Write out, without any change, the lines in the material below that run from the line with "Connect discovery |" through the line with "- **Refresh Token Lifetime**: 14 days", both included.

□ □ □ □ □ □ □

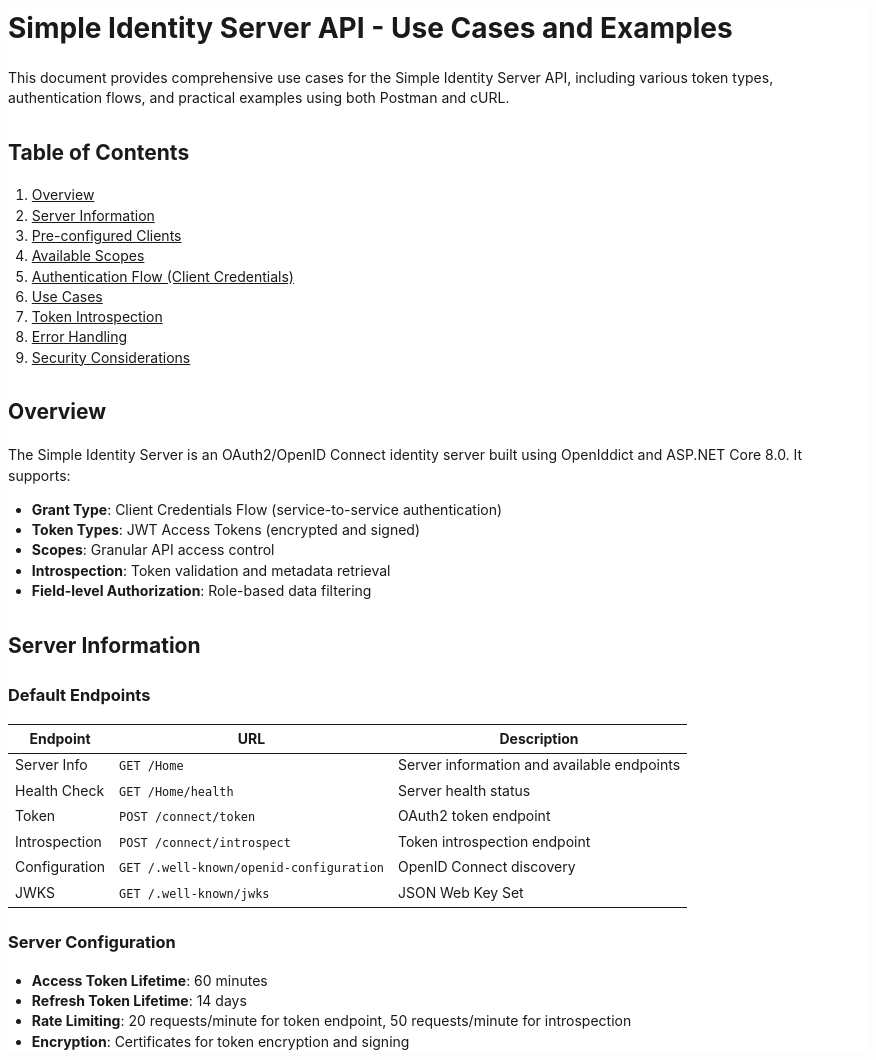 # Simple Identity Server API - Use Cases and Examples

This document provides comprehensive use cases for the Simple Identity Server API, including various token types, authentication flows, and practical examples using both Postman and cURL.

## Table of Contents

1. [Overview](#overview)
2. [Server Information](#server-information)
3. [Pre-configured Clients](#pre-configured-clients)
4. [Available Scopes](#available-scopes)
5. [Authentication Flow (Client Credentials)](#authentication-flow-client-credentials)
6. [Use Cases](#use-cases)
7. [Token Introspection](#token-introspection)
8. [Error Handling](#error-handling)
9. [Security Considerations](#security-considerations)

## Overview

The Simple Identity Server is an OAuth2/OpenID Connect identity server built using OpenIddict and ASP.NET Core 8.0. It supports:

- **Grant Type**: Client Credentials Flow (service-to-service authentication)
- **Token Types**: JWT Access Tokens (encrypted and signed)
- **Scopes**: Granular API access control
- **Introspection**: Token validation and metadata retrieval
- **Field-level Authorization**: Role-based data filtering

## Server Information

### Default Endpoints

| Endpoint | URL | Description |
|----------|-----|-------------|
| Server Info | `GET /Home` | Server information and available endpoints |
| Health Check | `GET /Home/health` | Server health status |
| Token | `POST /connect/token` | OAuth2 token endpoint |
| Introspection | `POST /connect/introspect` | Token introspection endpoint |
| Configuration | `GET /.well-known/openid-configuration` | OpenID Connect discovery |
| JWKS | `GET /.well-known/jwks` | JSON Web Key Set |

### Server Configuration

- **Access Token Lifetime**: 60 minutes
- **Refresh Token Lifetime**: 14 days
- **Rate Limiting**: 20 requests/minute for token endpoint, 50 requests/minute for introspection
- **Encryption**: Certificates for token encryption and signing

□ □ □ □ □ □ □

# [Finished task]
| Configuration | `GET /.well-known/openid-configuration` | OpenID Connect discovery |
| JWKS | `GET /.well-known/jwks` | JSON Web Key Set |

### Server Configuration

- **Access Token Lifetime**: 60 minutes
- **Refresh Token Lifetime**: 14 days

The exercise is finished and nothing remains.